Other 4-H’ers’ animals took significantly less primping for the big weekend. Twelve-year-old Alexxis Otto of Oak Harbor and her sisters both entered pet guinea pigs for the first time this year and said they just gave the critters a quick bath before competition.

“We just thought it would be fun,” she said.

Mallory Hunt, 14, was also entering a guinea pig, but Wednesday, her focus was on her yellow lab Raini. Hunt has been a member of 4-H for eight years and has competed in the canine division the past four. She said she really enjoys the agility portion of the event.

“It gives you a chance to get to work with your dog in a way you probably wouldn’t if you weren’t in 4-H,” Mallory said. “I bathe her, clip her toenails and brush her if she needs it.
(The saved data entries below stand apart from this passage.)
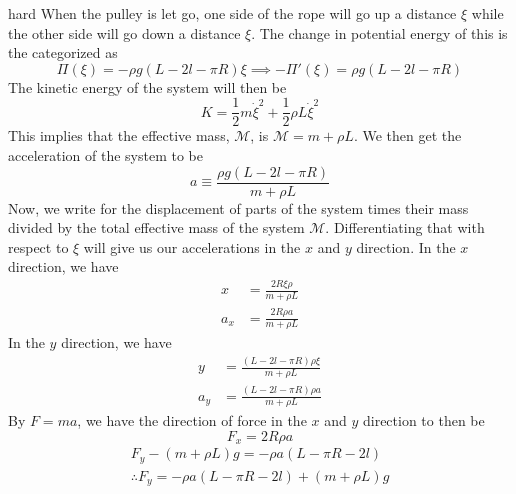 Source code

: \begin{solution}{hard}
When the pulley is let go, one side of the rope will go up a distance $\xi$ while the other side will go down a distance $\xi$. The change in potential energy of this is the categorized as 
\[\Pi(\xi) = -\rho g(L - 2l - \pi R)\xi \implies -\Pi'(\xi) = \rho g(L - 2l - \pi R)\]
The kinetic energy of the system will then be 
\[K = \frac{1}{2}m\dot\xi^2 + \frac{1}{2}\rho L\dot\xi^2\]
This implies that the effective mass, $\mathcal{M}$, is $\mathcal{M} = m + \rho L$. We then get the acceleration of the system to be 
\[a \equiv \frac{\rho g(L - 2l - \pi R)}{m + \rho L}\]
Now, we write for the displacement of parts of the system times their mass divided by the total effective mass of the system $\mathcal{M}$. Differentiating that with respect to $\xi$ will give us our accelerations in the $x$ and $y$ direction. In the $x$ direction, we have
\begin{align*}
x &= \frac{2R\xi\rho}{m + \rho L}\\
a_x &= \frac{2R\rho a}{m + \rho L}
\end{align*}
In the $y$ direction, we have 
\begin{align*}
y &= \frac{(L - 2l -\pi R)\rho\xi}{m + \rho L}\\
a_y &= \frac{(L - 2l - \pi R)\rho a}{m + \rho L}
\end{align*}
By $F=ma$, we have the direction of force in the $x$ and $y$ direction to then be 
\[\boxed{F_x = 2R\rho a}\]
\begin{align*}
F_y - (m+\rho L)g = -\rho a (L - \pi R - 2l)\\
\boxed{\therefore F_y = -\rho a(L-\pi R - 2l) + (m + \rho L)g}
\end{align*}
\end{solution}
It gets pretty fancy.”

Quiz bowls, animal competitions and judgings are scattered throughout today and Sunday.

Other Saturday highlights include a parade from downtown Langley to the midway beginning at 10 a.m. and the important 4-H Livestock Auction at noon in the Livestock Arena.

Also on Saturday’s agenda are Chicken Olympics at 12:30 and 1:30 p.m. and a Bob Dylan tribute band at 5 p.m.

Tomorrow, folks can look forward to watching Cowboy Buck and Elizabeth taking the midway stage at 10:45 a.m., lawnmower races at noon and the Bunyon Busters Log Show at 1 p.m.

For a full schedule of events, see

“There’s always lots to see and do at the fair,” Reuble said.